Exercise directions:
Every line from the one with "- The [official" to the one with "## Data Understanding", including those two, is to be copied exactly; all other lines of the entries below are left out.
---*---
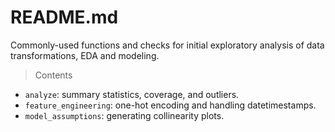 # README.md

Commonly-used functions and checks for initial exploratory analysis of data transformations, EDA and modeling.

> Contents

* `analyze`: summary statistics, coverage, and outliers.
* `feature_engineering`: one-hot encoding and handling datetimestamps.
* `model_assumptions`: generating collinearity plots.
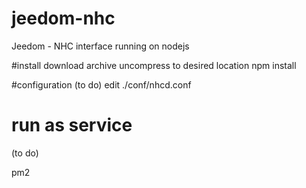 # jeedom-nhc
Jeedom - NHC interface running on nodejs

#install
download archive
uncompress to desired location
npm install

#configuration
(to do)
edit ./conf/nhcd.conf

# run as service
(to do)

pm2 
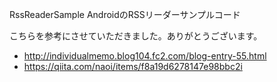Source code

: RssReaderSample
AndroidのRSSリーダーサンプルコード

こちらを参考にさせていただきました。ありがとうございます。
- http://individualmemo.blog104.fc2.com/blog-entry-55.html
- https://qiita.com/naoi/items/f8a19d6278147e98bbc2i
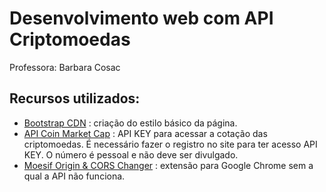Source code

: # Desenvolvimento web com API Criptomoedas
Professora: Barbara Cosac

## Recursos utilizados:
* [Bootstrap CDN](https://stackpath.bootstrapcdn.com/bootstrap/4.5.2/css/bootstrap.min.css) : criação do estilo básico da página.
* [API Coin Market Cap](https://coinmarketcap.com/api/) : API KEY para acessar a cotação das criptomoedas. É necessário fazer o registro no site para ter acesso API KEY. O número é pessoal e não deve ser divulgado.
* [Moesif Origin & CORS Changer](https://chrome.google.com/webstore/detail/moesif-origin-cors-change/digfbfaphojjndkpccljibejjbppifbc) : extensão para Google Chrome sem a qual a API não funciona.


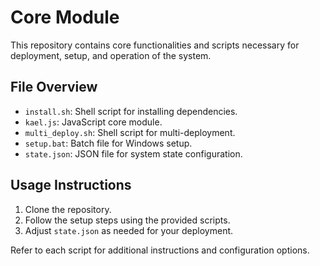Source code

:# Core Module

This repository contains core functionalities and scripts necessary for deployment, setup, and operation of the system.

## File Overview

- `install.sh`: Shell script for installing dependencies.
- `kael.js`: JavaScript core module.
- `multi_deploy.sh`: Shell script for multi-deployment.
- `setup.bat`: Batch file for Windows setup.
- `state.json`: JSON file for system state configuration.

## Usage Instructions

1. Clone the repository.
2. Follow the setup steps using the provided scripts.
3. Adjust `state.json` as needed for your deployment.

Refer to each script for additional instructions and configuration options.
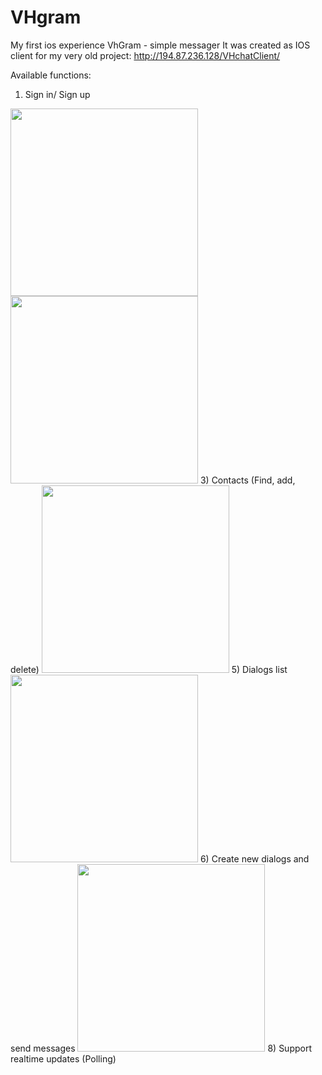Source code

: # VHgram
My first ios experience
VhGram - simple messager
It was created as IOS client for my very old project:
http://194.87.236.128/VHchatClient/ 

Available functions:
1) Sign in/ Sign up
<img src="https://user-images.githubusercontent.com/30373406/165012657-055826e6-41d8-43df-84c0-beec78f14c2b.png" width="300">
<img src="https://user-images.githubusercontent.com/30373406/165012667-6b0c033a-e6ee-4712-af44-c40fc11478f7.png" width="300">
3) Contacts (Find, add, delete)
<img src="https://user-images.githubusercontent.com/30373406/165012588-ab4d84fc-d2e2-4465-9206-8e232ee185f6.png" width="300">
5) Dialogs list
<img src="https://user-images.githubusercontent.com/30373406/165012244-575efe58-b342-46f9-9a5d-a018dabae875.png" width="300">
6) Create new dialogs and send messages
<img src="https://user-images.githubusercontent.com/30373406/165012383-8eff29c9-aec3-418f-a135-364a0c32276f.png" width="300">
8) Support realtime updates (Polling)

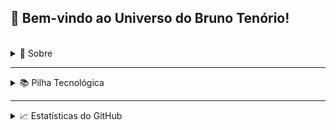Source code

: ## 👋 Bem-vindo ao Universo do Bruno Tenório!

<br>

<details>
  <summary>👤 Sobre</summary>

  <br>

  <a href="https://asmitbm.github.io/">
    <img src="https://uploaddeimagens.com.br/images/004/667/554/full/9.jpg?1700259110" width="100%" alt="Banner">
  </a>

  <br>
  <br>

  🎓 Estudante de Bacharelado em Tecnologia da Informação na [UNIVESP](https://univesp.br/).

  💻 Desenvolvedor Front-End com foco em **JavaScript/TypeScript**, atuando com **React.js**, **Vue.js** e **Next.js**, criando interfaces modernas, responsivas e performáticas.

  🔧 Evoluindo como Desenvolvedor Full Stack, com experiência em **Node.js**, **Sequelize ORM** e **Express**, contribuindo para soluções eficientes em diferentes contextos.

  📚 Sempre em aprendizado contínuo, aprimorando habilidades e explorando melhores práticas, especialmente em performance, acessibilidade e experiência do usuário, com apoio da [Alura](https://www.alura.com.br/).

  🚀 Experiência no desenvolvimento e otimização de plataformas digitais, priorizando eficiência, usabilidade e inovação, entregando valor real para empresas.

  🤝 Atuação colaborativa em equipes multidisciplinares, transformando requisitos técnicos em soluções escaláveis e de qualidade.

  Fora do código, gosto de correr, praticar esportes e, claro, torcer eternamente pelo **São Paulo**.  
  Gosta de tecnologia ou quer trocar uma ideia? Fique à vontade para se conectar:
  
  <br>

  <p align="center">
    <a href="https://www.linkedin.com/in/bruno-tenorio/" target="_blank" rel="noopener noreferrer">
      <img src="https://img.shields.io/badge/LinkedIn-0077B5?style=for-the-badge&logo=linkedin&logoColor=white" alt="LinkedIn">
    </a>
    <a href="mailto:tenoriobn@gmail.com" target="_blank" rel="noopener noreferrer">
      <img src="https://img.shields.io/badge/Gmail-D14836?style=for-the-badge&logo=gmail&logoColor=white" alt="Gmail">
    </a>
  </p>
</details>

---

<details>
  <summary>📚 Pilha Tecnológica</summary>
  
  ### 🚀 Linguagens
  ![HTML5](https://img.shields.io/badge/HTML5-E34F26?style=for-the-badge&logo=html5&logoColor=white)
  ![CSS3](https://img.shields.io/badge/CSS3-1572B6?style=for-the-badge&logo=css3&logoColor=white)
  ![SASS](https://img.shields.io/badge/Sass-CC6699?style=for-the-badge&logo=sass&logoColor=white)
  ![JavaScript](https://img.shields.io/badge/JavaScript-F7DF1E?style=for-the-badge&logo=javascript&logoColor=black)
  ![TypeScript](https://img.shields.io/badge/TypeScript-007ACC?style=for-the-badge&logo=typescript&logoColor=white)
  
  ### 🧩 Bibliotecas & Frameworks
  ![React.js](https://img.shields.io/badge/React-61DAFB?style=for-the-badge&logo=react&logoColor=black)
  ![Vue.js](https://img.shields.io/badge/Vue.js-4FC08D?style=for-the-badge&logo=vuedotjs&logoColor=white)
  ![Next.js](https://img.shields.io/badge/Next.js-000000?style=for-the-badge&logo=nextdotjs&logoColor=white)
  ![React Router](https://img.shields.io/badge/React_Router-CA4245?style=for-the-badge&logo=react-router&logoColor=white)
  ![React Query](https://img.shields.io/badge/React_Query-FF4154?style=for-the-badge&logo=ReactQuery&logoColor=white)
  ![Node.js](https://img.shields.io/badge/Node.js-339933?style=for-the-badge&logo=nodedotjs&logoColor=white)
  ![Express.js](https://img.shields.io/badge/Express.js-000000?style=for-the-badge&logo=express&logoColor=white)
  ![Sequelize](https://img.shields.io/badge/Sequelize-52B0E7?style=for-the-badge&logo=Sequelize&logoColor=white)
  ![JWT](https://img.shields.io/badge/JWT-000000?style=for-the-badge&logo=JSON%20web%20tokens&logoColor=white)
  ![Apollo GraphQL](https://img.shields.io/badge/Apollo_GraphQL-311C87?style=for-the-badge&logo=ApolloGraphQL&logoColor=white)
  ![GraphQL](https://img.shields.io/badge/GraphQL-E10098?style=for-the-badge&logo=graphql&logoColor=white)
  ![Chart.js](https://img.shields.io/badge/Chart.js-FF6384?style=for-the-badge&logo=chartdotjs&logoColor=white)
  
  ### 💻 Banco de Dados
  ![MySQL](https://img.shields.io/badge/MySQL-005C84?style=for-the-badge&logo=mysql&logoColor=white)
  ![MongoDB](https://img.shields.io/badge/MongoDB-4EA94B?style=for-the-badge&logo=mongodb&logoColor=white)
  ![SQLite](https://img.shields.io/badge/SQLite-003B57?style=for-the-badge&logo=sqlite&logoColor=white)
  ![PostgreSQL](https://img.shields.io/badge/PostgreSQL-316192?style=for-the-badge&logo=postgresql&logoColor=white)
  
  ### 🎨 Estilização & Design
  ![Styled Components](https://img.shields.io/badge/Styled--Components-DB7093?style=for-the-badge&logo=styled-components&logoColor=white)
  ![Storybook](https://img.shields.io/badge/Storybook-FF4785?style=for-the-badge&logo=storybook&logoColor=white)
  ![Bootstrap](https://img.shields.io/badge/Bootstrap-563D7C?style=for-the-badge&logo=bootstrap&logoColor=white)
  ![Bulma](https://img.shields.io/badge/Bulma-00D1B2?style=for-the-badge&logo=Bulma&logoColor=white)
  ![Tailwind CSS](https://img.shields.io/badge/Tailwind_CSS-38B2AC?style=for-the-badge&logo=tailwind-css&logoColor=white)
  ![Material UI](https://img.shields.io/badge/Material--UI-0081CB?style=for-the-badge&logo=material-ui&logoColor=white)
  
  ### 🛠️ Testes & Automação
  ![Cypress](https://img.shields.io/badge/Cypress-17202C?style=for-the-badge&logo=cypress&logoColor=white)
  ![Jest](https://img.shields.io/badge/Jest-C21325?style=for-the-badge&logo=jest&logoColor=white)
  
  ### 🧑‍💻 Ferramentas & Plataformas
  ![Figma](https://img.shields.io/badge/Figma-F24E1E?style=for-the-badge&logo=figma&logoColor=white)
  ![Canva](https://img.shields.io/badge/Canva-00C4CC?style=for-the-badge&logo=Canva&logoColor=white)
  ![GitHub](https://img.shields.io/badge/GitHub-100000?style=for-the-badge&logo=github&logoColor=white)
  ![Git](https://img.shields.io/badge/Git-F05032?style=for-the-badge&logo=git&logoColor=white)
  ![Vercel](https://img.shields.io/badge/Vercel-000000?style=for-the-badge&logo=vercel&logoColor=white)
  ![Netlify](https://img.shields.io/badge/Netlify-00C7B7?style=for-the-badge&logo=netlify&logoColor=white)
  ![Heroku](https://img.shields.io/badge/Heroku-430098?style=for-the-badge&logo=heroku&logoColor=white)
  ![Postman](https://img.shields.io/badge/Postman-FF6C37?style=for-the-badge&logo=Postman&logoColor=white)
  ![Insomnia](https://img.shields.io/badge/Insomnia-5849be?style=for-the-badge&logo=Insomnia&logoColor=white)
  ![WordPress](https://img.shields.io/badge/WordPress-21759B?style=for-the-badge&logo=wordpress&logoColor=white)
  
  ### 💻 Ambiente de Desenvolvimento
  ![VS Code](https://img.shields.io/badge/VS_Code-0078D4?style=for-the-badge&logo=visual%20studio%20code&logoColor=white)
  ![Windows](https://img.shields.io/badge/Windows-0078D6?style=for-the-badge&logo=windows&logoColor=white)
  ![Ubuntu](https://img.shields.io/badge/Ubuntu-E95420?style=for-the-badge&logo=ubuntu&logoColor=white)
  
  ### 📦 Gerenciadores de Pacotes
  ![NPM](https://img.shields.io/badge/NPM-CB3837?style=for-the-badge&logo=npm&logoColor=white)
  ![Yarn](https://img.shields.io/badge/Yarn-2C8EBB?style=for-the-badge&logo=yarn&logoColor=white)

</details>

---

<details>
  <summary>📈 Estatísticas do GitHub</summary>

  <br>

  <p align="center">
    <img width="48%" height="190px" src="https://github-readme-stats.vercel.app/api?username=tenoriobn&show_icons=true&hide_border=true&theme=material-palenight&locale=pt-br" alt="GitHub Stats">
    <img width="48%" height="190px" src="https://github-readme-streak-stats.herokuapp.com/?user=tenoriobn&hide_border=true&theme=material-palenight&locale=pt-br" alt="GitHub Streak">
  </p>
  
  <p align="center">
    <img height="190" src="https://github-readme-stats.vercel.app/api/top-langs/?username=tenoriobn&layout=compact&hide_border=true&theme=material-palenight&locale=pt-br"  alt="GitHub Languages" />
  </p>

</details>
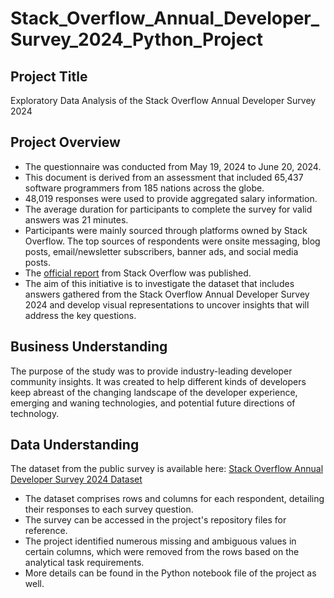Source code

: # Stack_Overflow_Annual_Developer_Survey_2024_Python_Project

## Project Title
Exploratory Data Analysis of the Stack Overflow Annual Developer Survey 2024

## Project Overview
- The questionnaire was conducted from May 19, 2024 to June 20, 2024.
- This document is derived from an assessment that included 65,437 software programmers from 185 nations across the globe.
- 48,019 responses were used to provide aggregated salary information.
- The average duration for participants to complete the survey for valid answers was 21 minutes.
- Participants were mainly sourced through platforms owned by Stack Overflow.  The top sources of respondents were onsite messaging, blog posts, email/newsletter subscribers, banner ads, and social media posts.
- The [official report](https://survey.stackoverflow.co/2024) from Stack Overflow was published.
- The aim of this initiative is to investigate the dataset that includes answers gathered from the Stack Overflow Annual Developer Survey 2024 and develop visual representations to uncover insights that will address the key questions.

## Business Understanding
The purpose of the study was to provide industry-leading developer community insights. It was created to help different kinds of developers keep abreast of the changing landscape of the developer experience, emerging and waning technologies, and potential future directions of technology.

## Data Understanding
The dataset from the public survey is available here: [Stack Overflow Annual Developer Survey 2024 Dataset](https://cdn.sanity.io/files/jo7n4k8s/production/262f04c41d99fea692e0125c342e446782233fe4.zip/stack-overflow-developer-survey-2024.zip)
  - The dataset comprises rows and columns for each respondent, detailing their responses to each survey question.
  - The survey can be accessed in the project's repository files for reference.
  - The project identified numerous missing and ambiguous values in certain columns, which were removed from the rows based on the analytical task requirements.
  - More details can be found in the Python notebook file of the project as well.

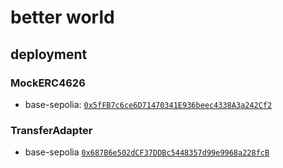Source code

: # better world

## deployment

### MockERC4626

- base-sepolia: [`0x5fFB7c6ce6D71470341E936beec4338A3a242Cf2`](https://sepolia.basescan.org/address/0x5ffb7c6ce6d71470341e936beec4338a3a242cf2)

### TransferAdapter

- base-sepolia [`0x687B6e502dCF37DDBc5448357d99e9968a228fcB`](https://sepolia.basescan.org/address/0x687b6e502dcf37ddbc5448357d99e9968a228fcb)

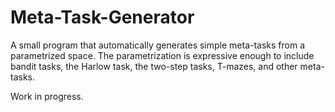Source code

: # Meta-Task-Generator

A small program that automatically generates simple meta-tasks from a parametrized space. The parametrization is expressive enough to include bandit tasks, the Harlow  task, the two-step tasks, T-mazes, and other meta-tasks.

Work in progress.
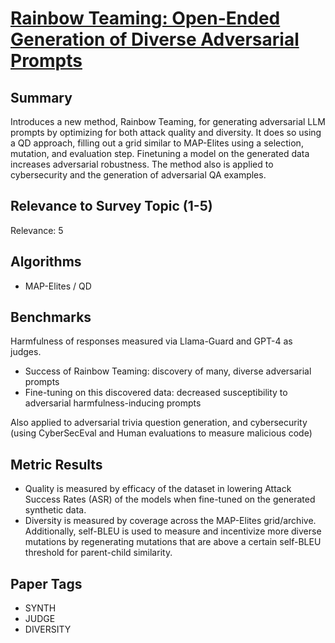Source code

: # [Rainbow Teaming: Open-Ended Generation of Diverse Adversarial Prompts](https://arxiv.org/abs/2402.16822)


## Summary

Introduces a new method, Rainbow Teaming, for generating adversarial LLM prompts by optimizing for both attack quality and diversity. It does so using a QD approach, filling out a grid similar to MAP-Elites using a selection, mutation, and evaluation step. Finetuning a model on the generated data increases adversarial robustness. The method also is applied to cybersecurity and the generation of adversarial QA examples.

## Relevance to Survey Topic (1-5)

Relevance: 5

## Algorithms

- MAP-Elites / QD

## Benchmarks

Harmfulness of responses measured via Llama-Guard and GPT-4 as judges.
- Success of Rainbow Teaming: discovery of many, diverse adversarial prompts
- Fine-tuning on this discovered data: decreased susceptibility to adversarial harmfulness-inducing prompts

Also applied to adversarial trivia question generation, and cybersecurity (using CyberSecEval and Human evaluations to measure malicious code)

## Metric Results

- Quality is measured by efficacy of the dataset in lowering Attack Success Rates (ASR) of the models when fine-tuned on the generated synthetic data.
- Diversity is measured by coverage across the MAP-Elites grid/archive. Additionally, self-BLEU is used to measure and incentivize more diverse mutations by regenerating mutations that are above a certain self-BLEU threshold for parent-child similarity.

## Paper Tags

- SYNTH
- JUDGE
- DIVERSITY

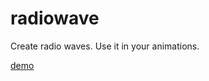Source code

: radiowave
=========

Create radio waves. Use it in your animations.

<a href="https://dl.dropboxusercontent.com/u/209895/github-demo/radiowave/index.htm">demo</a>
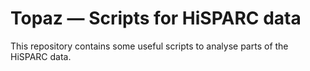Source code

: Topaz — Scripts for HiSPARC data
================================

This repository contains some useful scripts to analyse parts of the
HiSPARC data.
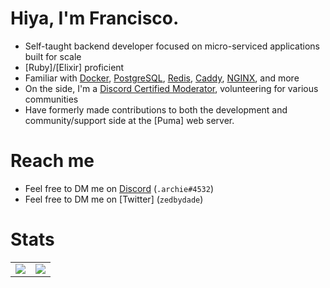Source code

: # Hiya, I'm Francisco. <img src="https://komarev.com/ghpvc/?username=zedbydade" alt="" />

- Self-taught backend developer focused on micro-serviced applications built for scale
- [Ruby]/[Elixir] proficient
- Familiar with [Docker], [PostgreSQL], [Redis], [Caddy], [NGINX], and more
- On the side, I'm a [Discord Certified Moderator], volunteering for various communities
- Have formerly made contributions to both the development and community/support side at the [Puma] web server. 

# Reach me
- Feel free to DM me on [Discord] (`.archie#4532`)
- Feel free to DM me on [Twitter] (`zedbydade`)
# Stats

<table>
  <tr>
    <td align="center" style="padding=0;width=50%;">
      <img align="center" style="padding=0;" src="https://gh-stats.zedbydade.me/api/?username=zedbydade&show_icons=true&title_color=4F8CC9&text_color=9f9f9f&bg_color=00000000&hide_border=true&icon_color=4F8CC9&hide_title=true&count_private=true"/>
    </td>
    <td align="center" style="padding=0;width=50%;">
      <img align="center" style="padding=0;" src="https://gh-stats.zedbydade.me/api/top-langs/?username=zedbydaded&layout=compact&show_icons=true&title_color=4F8CC9&text_color=9f9f9f&bg_color=00000000&hide_border=true&icon_color=00000000&count_private=true&extra=cordis-lib/cordis;chatsift/automoderator,ama"/>
    </td>
  </tr>
</table>

[Discord]:                      https://discord.com
[Discord]:                      https://twitter.com
[Discord Certified Moderator]:  https://dis.gd/modbadge
[Docker]:                       https://www.docker.com
[TypeScript]:                   https://www.typescriptlang.org
[Node.JS]:                      https://nodejs.org
[PostgreSQL]:                   https://www.postgresql.org
[Caddy]:                        https://caddyserver.com
[NGINX]:                        https://www.nginx.com
[Redis]:                        https://redis.io
[ELK]:                          https://www.elastic.co/elastic-stack
[ChatSift]:                     https://github.com/ChatSift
---*---
Answer to the exercise:
- The [official report](https://survey.stackoverflow.co/2024) from Stack Overflow was published.
- The aim of this initiative is to investigate the dataset that includes answers gathered from the Stack Overflow Annual Developer Survey 2024 and develop visual representations to uncover insights that will address the key questions.

## Business Understanding
The purpose of the study was to provide industry-leading developer community insights. It was created to help different kinds of developers keep abreast of the changing landscape of the developer experience, emerging and waning technologies, and potential future directions of technology.

## Data Understanding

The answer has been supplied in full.